Work request →
Set the entries below down again, please. Match them exactly.
··· Provided material ···
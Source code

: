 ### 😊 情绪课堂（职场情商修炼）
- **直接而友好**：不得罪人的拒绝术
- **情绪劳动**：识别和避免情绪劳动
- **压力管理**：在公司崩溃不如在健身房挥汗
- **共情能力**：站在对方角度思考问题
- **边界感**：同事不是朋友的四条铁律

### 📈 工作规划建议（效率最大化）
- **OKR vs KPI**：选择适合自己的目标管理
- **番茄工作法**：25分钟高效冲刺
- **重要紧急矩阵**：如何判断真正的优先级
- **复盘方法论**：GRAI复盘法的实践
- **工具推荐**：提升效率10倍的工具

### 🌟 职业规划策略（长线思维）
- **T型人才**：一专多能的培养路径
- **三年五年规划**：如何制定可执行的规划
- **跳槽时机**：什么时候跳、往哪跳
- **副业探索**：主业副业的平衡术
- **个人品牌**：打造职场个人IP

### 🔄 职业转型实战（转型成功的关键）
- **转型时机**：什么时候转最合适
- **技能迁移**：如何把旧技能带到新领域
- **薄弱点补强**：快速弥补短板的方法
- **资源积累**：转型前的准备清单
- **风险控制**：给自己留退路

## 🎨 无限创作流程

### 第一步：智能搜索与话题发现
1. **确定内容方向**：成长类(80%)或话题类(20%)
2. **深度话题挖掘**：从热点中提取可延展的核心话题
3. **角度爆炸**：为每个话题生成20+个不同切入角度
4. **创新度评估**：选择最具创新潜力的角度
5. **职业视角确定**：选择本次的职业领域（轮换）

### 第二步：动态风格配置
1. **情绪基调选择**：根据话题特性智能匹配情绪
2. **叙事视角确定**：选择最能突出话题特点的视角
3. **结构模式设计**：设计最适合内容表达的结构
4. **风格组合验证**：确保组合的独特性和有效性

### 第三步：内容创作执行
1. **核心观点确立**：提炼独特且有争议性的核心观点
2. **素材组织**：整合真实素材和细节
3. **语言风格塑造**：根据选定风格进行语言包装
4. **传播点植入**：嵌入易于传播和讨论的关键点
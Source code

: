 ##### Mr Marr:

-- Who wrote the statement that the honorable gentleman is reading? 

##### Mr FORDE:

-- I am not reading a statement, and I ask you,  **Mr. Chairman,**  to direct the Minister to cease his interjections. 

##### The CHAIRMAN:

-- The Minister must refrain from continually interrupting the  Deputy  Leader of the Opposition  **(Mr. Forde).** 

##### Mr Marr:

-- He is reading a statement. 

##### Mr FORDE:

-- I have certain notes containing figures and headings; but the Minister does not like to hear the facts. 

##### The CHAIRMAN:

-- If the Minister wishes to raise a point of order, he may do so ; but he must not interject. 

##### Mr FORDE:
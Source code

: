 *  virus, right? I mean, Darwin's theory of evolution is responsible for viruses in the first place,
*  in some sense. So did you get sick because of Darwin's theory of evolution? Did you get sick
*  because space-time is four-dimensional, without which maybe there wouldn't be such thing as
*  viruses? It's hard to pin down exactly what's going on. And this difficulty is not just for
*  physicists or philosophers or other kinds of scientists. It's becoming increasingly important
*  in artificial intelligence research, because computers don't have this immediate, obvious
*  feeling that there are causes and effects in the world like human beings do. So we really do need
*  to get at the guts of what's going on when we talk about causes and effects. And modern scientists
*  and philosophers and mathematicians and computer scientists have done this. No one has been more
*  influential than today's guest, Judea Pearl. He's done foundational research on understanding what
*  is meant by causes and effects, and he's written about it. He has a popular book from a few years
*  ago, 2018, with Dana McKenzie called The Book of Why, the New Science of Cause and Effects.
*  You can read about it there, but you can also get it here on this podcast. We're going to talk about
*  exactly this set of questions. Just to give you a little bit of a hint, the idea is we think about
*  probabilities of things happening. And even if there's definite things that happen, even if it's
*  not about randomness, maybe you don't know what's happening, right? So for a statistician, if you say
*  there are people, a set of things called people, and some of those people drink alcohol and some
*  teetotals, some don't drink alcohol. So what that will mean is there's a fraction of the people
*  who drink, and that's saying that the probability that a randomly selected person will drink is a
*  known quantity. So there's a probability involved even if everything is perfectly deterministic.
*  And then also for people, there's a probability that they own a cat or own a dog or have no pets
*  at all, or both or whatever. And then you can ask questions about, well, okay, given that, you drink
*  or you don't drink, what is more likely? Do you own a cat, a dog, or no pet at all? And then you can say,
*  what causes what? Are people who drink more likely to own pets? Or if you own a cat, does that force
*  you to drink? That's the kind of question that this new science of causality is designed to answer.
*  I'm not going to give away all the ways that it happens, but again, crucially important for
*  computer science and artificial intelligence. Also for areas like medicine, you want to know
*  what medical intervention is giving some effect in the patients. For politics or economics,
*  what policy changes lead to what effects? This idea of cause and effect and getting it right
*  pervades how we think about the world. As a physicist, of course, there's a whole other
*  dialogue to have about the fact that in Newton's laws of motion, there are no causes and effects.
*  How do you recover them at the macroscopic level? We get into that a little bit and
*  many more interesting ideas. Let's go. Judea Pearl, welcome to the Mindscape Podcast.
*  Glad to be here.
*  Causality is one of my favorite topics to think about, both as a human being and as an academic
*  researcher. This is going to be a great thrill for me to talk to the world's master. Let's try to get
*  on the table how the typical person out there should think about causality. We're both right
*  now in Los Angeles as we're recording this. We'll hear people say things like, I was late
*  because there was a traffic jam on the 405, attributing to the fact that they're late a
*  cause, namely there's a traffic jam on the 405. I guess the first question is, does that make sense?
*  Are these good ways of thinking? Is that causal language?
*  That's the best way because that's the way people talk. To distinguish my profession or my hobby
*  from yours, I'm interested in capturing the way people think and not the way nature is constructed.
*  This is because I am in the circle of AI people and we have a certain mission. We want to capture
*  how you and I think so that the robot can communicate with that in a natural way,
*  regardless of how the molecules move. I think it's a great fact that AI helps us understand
···
Answer below →
Source code

: ### 😊 情绪课堂（职场情商修炼）
- **直接而友好**：不得罪人的拒绝术
- **情绪劳动**：识别和避免情绪劳动
- **压力管理**：在公司崩溃不如在健身房挥汗
- **共情能力**：站在对方角度思考问题
- **边界感**：同事不是朋友的四条铁律

### 📈 工作规划建议（效率最大化）
- **OKR vs KPI**：选择适合自己的目标管理
- **番茄工作法**：25分钟高效冲刺
- **重要紧急矩阵**：如何判断真正的优先级
- **复盘方法论**：GRAI复盘法的实践
- **工具推荐**：提升效率10倍的工具

### 🌟 职业规划策略（长线思维）
- **T型人才**：一专多能的培养路径
- **三年五年规划**：如何制定可执行的规划
- **跳槽时机**：什么时候跳、往哪跳
- **副业探索**：主业副业的平衡术
- **个人品牌**：打造职场个人IP

### 🔄 职业转型实战（转型成功的关键）
- **转型时机**：什么时候转最合适
- **技能迁移**：如何把旧技能带到新领域
- **薄弱点补强**：快速弥补短板的方法
- **资源积累**：转型前的准备清单
- **风险控制**：给自己留退路

## 🎨 无限创作流程

### 第一步：智能搜索与话题发现
1. **确定内容方向**：成长类(80%)或话题类(20%)
2. **深度话题挖掘**：从热点中提取可延展的核心话题
3. **角度爆炸**：为每个话题生成20+个不同切入角度
4. **创新度评估**：选择最具创新潜力的角度
5. **职业视角确定**：选择本次的职业领域（轮换）

### 第二步：动态风格配置
1. **情绪基调选择**：根据话题特性智能匹配情绪
2. **叙事视角确定**：选择最能突出话题特点的视角
3. **结构模式设计**：设计最适合内容表达的结构
4. **风格组合验证**：确保组合的独特性和有效性

### 第三步：内容创作执行
1. **核心观点确立**：提炼独特且有争议性的核心观点
2. **素材组织**：整合真实素材和细节
3. **语言风格塑造**：根据选定风格进行语言包装
4. **传播点植入**：嵌入易于传播和讨论的关键点
Source code

: ##### Mr Marr:

-- Who wrote the statement that the honorable gentleman is reading? 

##### Mr FORDE:

-- I am not reading a statement, and I ask you,  **Mr. Chairman,**  to direct the Minister to cease his interjections. 

##### The CHAIRMAN:

-- The Minister must refrain from continually interrupting the  Deputy  Leader of the Opposition  **(Mr. Forde).** 

##### Mr Marr:

-- He is reading a statement. 

##### Mr FORDE:

-- I have certain notes containing figures and headings; but the Minister does not like to hear the facts. 

##### The CHAIRMAN:

-- If the Minister wishes to raise a point of order, he may do so ; but he must not interject. 

##### Mr FORDE:
Source code

: *  virus, right? I mean, Darwin's theory of evolution is responsible for viruses in the first place,
*  in some sense. So did you get sick because of Darwin's theory of evolution? Did you get sick
*  because space-time is four-dimensional, without which maybe there wouldn't be such thing as
*  viruses? It's hard to pin down exactly what's going on. And this difficulty is not just for
*  physicists or philosophers or other kinds of scientists. It's becoming increasingly important
*  in artificial intelligence research, because computers don't have this immediate, obvious
*  feeling that there are causes and effects in the world like human beings do. So we really do need
*  to get at the guts of what's going on when we talk about causes and effects. And modern scientists
*  and philosophers and mathematicians and computer scientists have done this. No one has been more
*  influential than today's guest, Judea Pearl. He's done foundational research on understanding what
*  is meant by causes and effects, and he's written about it. He has a popular book from a few years
*  ago, 2018, with Dana McKenzie called The Book of Why, the New Science of Cause and Effects.
*  You can read about it there, but you can also get it here on this podcast. We're going to talk about
*  exactly this set of questions. Just to give you a little bit of a hint, the idea is we think about
*  probabilities of things happening. And even if there's definite things that happen, even if it's
*  not about randomness, maybe you don't know what's happening, right? So for a statistician, if you say
*  there are people, a set of things called people, and some of those people drink alcohol and some
*  teetotals, some don't drink alcohol. So what that will mean is there's a fraction of the people
*  who drink, and that's saying that the probability that a randomly selected person will drink is a
*  known quantity. So there's a probability involved even if everything is perfectly deterministic.
*  And then also for people, there's a probability that they own a cat or own a dog or have no pets
*  at all, or both or whatever. And then you can ask questions about, well, okay, given that, you drink
*  or you don't drink, what is more likely? Do you own a cat, a dog, or no pet at all? And then you can say,
*  what causes what? Are people who drink more likely to own pets? Or if you own a cat, does that force
*  you to drink? That's the kind of question that this new science of causality is designed to answer.
*  I'm not going to give away all the ways that it happens, but again, crucially important for
*  computer science and artificial intelligence. Also for areas like medicine, you want to know
*  what medical intervention is giving some effect in the patients. For politics or economics,
*  what policy changes lead to what effects? This idea of cause and effect and getting it right
*  pervades how we think about the world. As a physicist, of course, there's a whole other
*  dialogue to have about the fact that in Newton's laws of motion, there are no causes and effects.
*  How do you recover them at the macroscopic level? We get into that a little bit and
*  many more interesting ideas. Let's go. Judea Pearl, welcome to the Mindscape Podcast.
*  Glad to be here.
*  Causality is one of my favorite topics to think about, both as a human being and as an academic
*  researcher. This is going to be a great thrill for me to talk to the world's master. Let's try to get
*  on the table how the typical person out there should think about causality. We're both right
*  now in Los Angeles as we're recording this. We'll hear people say things like, I was late
*  because there was a traffic jam on the 405, attributing to the fact that they're late a
*  cause, namely there's a traffic jam on the 405. I guess the first question is, does that make sense?
*  Are these good ways of thinking? Is that causal language?
*  That's the best way because that's the way people talk. To distinguish my profession or my hobby
*  from yours, I'm interested in capturing the way people think and not the way nature is constructed.
*  This is because I am in the circle of AI people and we have a certain mission. We want to capture
*  how you and I think so that the robot can communicate with that in a natural way,
*  regardless of how the molecules move. I think it's a great fact that AI helps us understand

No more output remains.